Stockholm is a city made for lovers of art and photography. From the beautiful old town, to the unique art in metro stations, Sweden’s capital is photogenic and a haven for visual creatives. There are also some great galleries to visit.
I have to be honest and say that I’ve never really been much of an art fan. I tend to avoid art galleries and the like when travelling, I’d much rather go to an interesting museum or just wander around taking in a new place.
When I was putting together my itinerary for Stockholm, I hadn’t initially planned to include any art-related activities, until I was given some recommendations by a friend from university.

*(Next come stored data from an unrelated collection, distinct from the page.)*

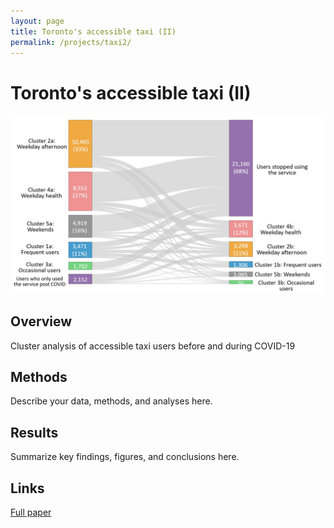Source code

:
 ```yaml
---
layout: page
title: Toronto's accessible taxi (II)
permalink: /projects/taxi2/
---
```


# Toronto's accessible taxi (II)

![taxi Cover Image](/figures/taxi2.jpg)

## Overview
Cluster analysis of accessible taxi users before and during COVID-19

## Methods
Describe your data, methods, and analyses here.

## Results
Summarize key findings, figures, and conclusions here.

## Links
[Full paper](https://doi.org/10.1016/j.jth.2023.101753)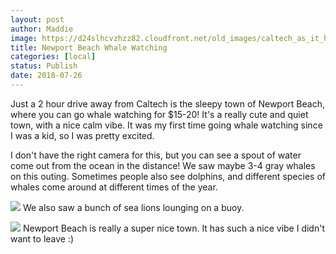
 ```yaml
---
layout: post
author: Maddie
image: https://d24slhcvzhzz82.cloudfront.net/old_images/caltech_as_it_happens/6a0105349b8251970b022ad37b4c65200d.jpg
title: Newport Beach Whale Watching
categories: [local]
status: Publish
date: 2018-07-26
---
```


Just a 2 hour drive away from Caltech is the sleepy town of Newport Beach, where you can go whale watching for $15-20! It's a really cute and quiet town, with a nice calm vibe. It was my first time going whale watching since I was a kid, so I was pretty excited.

I don't have the right camera for this, but you can see a spout of water come out from the ocean in the distance! We saw maybe 3-4 gray whales on this outing. Sometimes people also see dolphins, and different species of whales come around at different times of the year.


![](https://d24slhcvzhzz82.cloudfront.net/old_images/6a01b8d28f2857970c022ad35563a4200c-pi.jpg)
We also saw a bunch of sea lions lounging on a buoy.


![](https://d24slhcvzhzz82.cloudfront.net/old_images/caltech_as_it_happens/6a0105349b8251970b022ad37b4c6b200d.jpg)
Newport Beach is really a super nice town. It has such a nice vibe I didn't want to leave :)
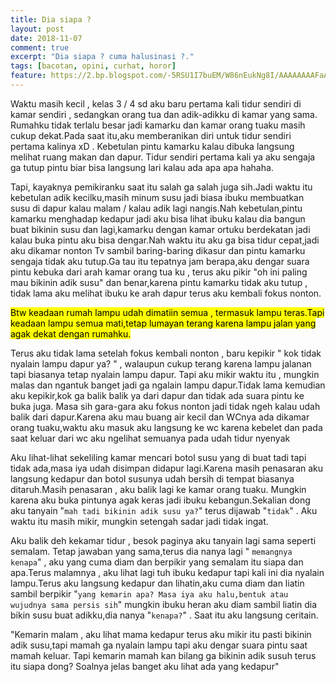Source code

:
```yaml
---
title: Dia siapa ?
layout: post
date: 2018-11-07
comment: true
excerpt: "Dia siapa ? cuma halusinasi ?."
tags: [bacotan, opini, curhat, horor]
feature: https://2.bp.blogspot.com/-5RSU1I7buEM/W86nEukNg8I/AAAAAAAAFaA/DF6MTry7-wYUgnX53CJab6VwjDS-BHWCwCLcBGAs/s1600/christian-holzinger-502231-unsplash.jpg
---
```


Waktu masih kecil , kelas 3 / 4 sd aku baru pertama kali tidur sendiri di kamar sendiri , sedangkan orang tua dan adik-adikku di kamar yang sama. Rumahku tidak terlalu besar jadi kamarku dan kamar orang tuaku masih cukup dekat.Pada saat itu,aku memberanikan diri untuk tidur sendiri pertama kalinya xD . Kebetulan pintu kamarku kalau dibuka langsung melihat ruang makan dan dapur. Tidur sendiri pertama kali ya aku sengaja ga tutup pintu biar bisa langsung lari kalau ada apa apa hahaha.

Tapi, kayaknya pemikiranku saat itu salah ga salah juga sih.Jadi waktu itu kebetulan adik kecilku,masih minum susu jadi biasa ibuku membuatkan susu di dapur kalau malam / kalau adik lagi nangis.Nah kebetulan,pintu kamarku menghadap kedapur jadi aku bisa lihat ibuku kalau dia bangun buat bikinin susu dan lagi,kamarku dengan kamar ortuku berdekatan jadi kalau buka pintu aku bisa dengar.Nah waktu itu aku ga bisa tidur cepat,jadi aku dikamar nonton Tv sambil baring-baring dikasur dan pintu kamarku sengaja tidak aku tutup.Ga tau itu tepatnya jam berapa,aku dengar suara pintu kebuka dari arah kamar orang tua ku , terus aku pikir "oh ini paling mau bikinin adik susu" dan benar,karena pintu kamarku tidak aku tutup , tidak lama aku melihat ibuku ke arah dapur terus aku kembali fokus nonton.

<mark>Btw keadaan rumah lampu udah dimatiin semua , termasuk lampu teras.Tapi keadaan lampu semua mati,tetap lumayan terang karena lampu jalan yang agak dekat dengan rumahku.</mark>

Terus aku tidak lama setelah fokus kembali nonton , baru kepikir " kok tidak nyalain lampu dapur ya? " , walaupun cukup terang karena lampu jalanan tapi biasanya tetap nyalain lampu dapur. Tapi aku mikir waktu itu , mungkin malas dan ngantuk banget jadi ga ngalain lampu dapur.Tidak lama kemudian aku kepikir,kok ga balik balik ya dari dapur dan tidak ada suara pintu ke buka juga. Masa sih gara-gara aku fokus nonton jadi tidak ngeh kalau udah balik dari dapur.Karena aku mau buang air kecil dan WCnya ada dikamar orang tuaku,waktu aku masuk aku langsung ke wc karena kebelet dan pada saat keluar dari wc aku ngelihat semuanya pada udah tidur nyenyak

Aku lihat-lihat sekeliling kamar mencari botol susu yang di buat tadi tapi tidak ada,masa iya udah disimpan didapur lagi.Karena masih penasaran aku langsung kedapur dan botol susunya udah bersih di tempat biasanya ditaruh.Masih penasaran , aku balik lagi ke kamar orang tuaku. Mungkin karena aku buka pintunya agak keras jadi ibuku kebangun.Sekalian dong aku tanyain "`mah tadi bikinin adik susu ya?`" terus dijawab "`tidak`" . Aku waktu itu masih mikir, mungkin setengah sadar jadi tidak ingat.

Aku balik deh kekamar tidur , besok paginya aku tanyain lagi sama seperti semalam. Tetap jawaban yang sama,terus dia nanya lagi " `memangnya kenapa`" , aku yang cuma diam dan berpikir yang semalam itu siapa dan apa.Terus malamnya , aku lihat lagi tuh ibuku kedapur tapi kali ini dia nyalain lampu.Terus aku langsung kedapur dan lihatin,aku cuma diam dan liatin sambil berpikir "`yang kemarin apa? Masa iya aku halu,bentuk atau wujudnya sama persis sih`" mungkin ibuku heran aku diam sambil liatin dia bikin susu buat adikku,dia nanya "`kenapa?`" . Saat itu aku langsung ceritain.

"Kemarin malam , aku lihat mama kedapur terus aku mikir itu pasti bikinin adik susu,tapi mamah ga nyalain lampu tapi aku dengar suara pintu saat mamah keluar. Tapi kemarin mamah kan bilang ga bikinin adik susuh terus itu siapa dong? Soalnya jelas banget aku lihat ada yang kedapur"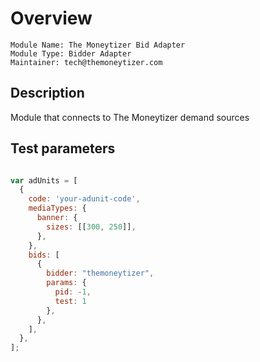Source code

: # Overview

```
Module Name: The Moneytizer Bid Adapter
Module Type: Bidder Adapter
Maintainer: tech@themoneytizer.com
```

## Description

Module that connects to The Moneytizer demand sources

## Test parameters

```js

var adUnits = [
  {
    code: 'your-adunit-code',
    mediaTypes: {
      banner: {
        sizes: [[300, 250]],
      },
    },
    bids: [
      {
        bidder: "themoneytizer",
        params: {
          pid: -1,
          test: 1
        },
      },
    ],
  },
];
```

Whilst on my trip, somebody staying in my hostel also recommended Fotografiska to me. In the end, my trip was filled with art and photography! Even more than that, I loved the fact that it was and it’s definitely given me a little bit of a soft spot for art after years of complete indifference.
Here’s my pick of the best art and photography based things to see and do in Stockholm:
A free modern art museum, this is well worth a visit. Located in Skeppsholem, close by the Abba and Vasa museums, this gallery contains a vast array of modern and contemporary works by artists such as Pablo Picasso and Henri Matisse.
The main exhibition is free and it’s open until 8pm on Friday evening. I’d recommend heading there later in the day you’re a solo traveller, it gives you something to do during the evening and there are barely any other people there.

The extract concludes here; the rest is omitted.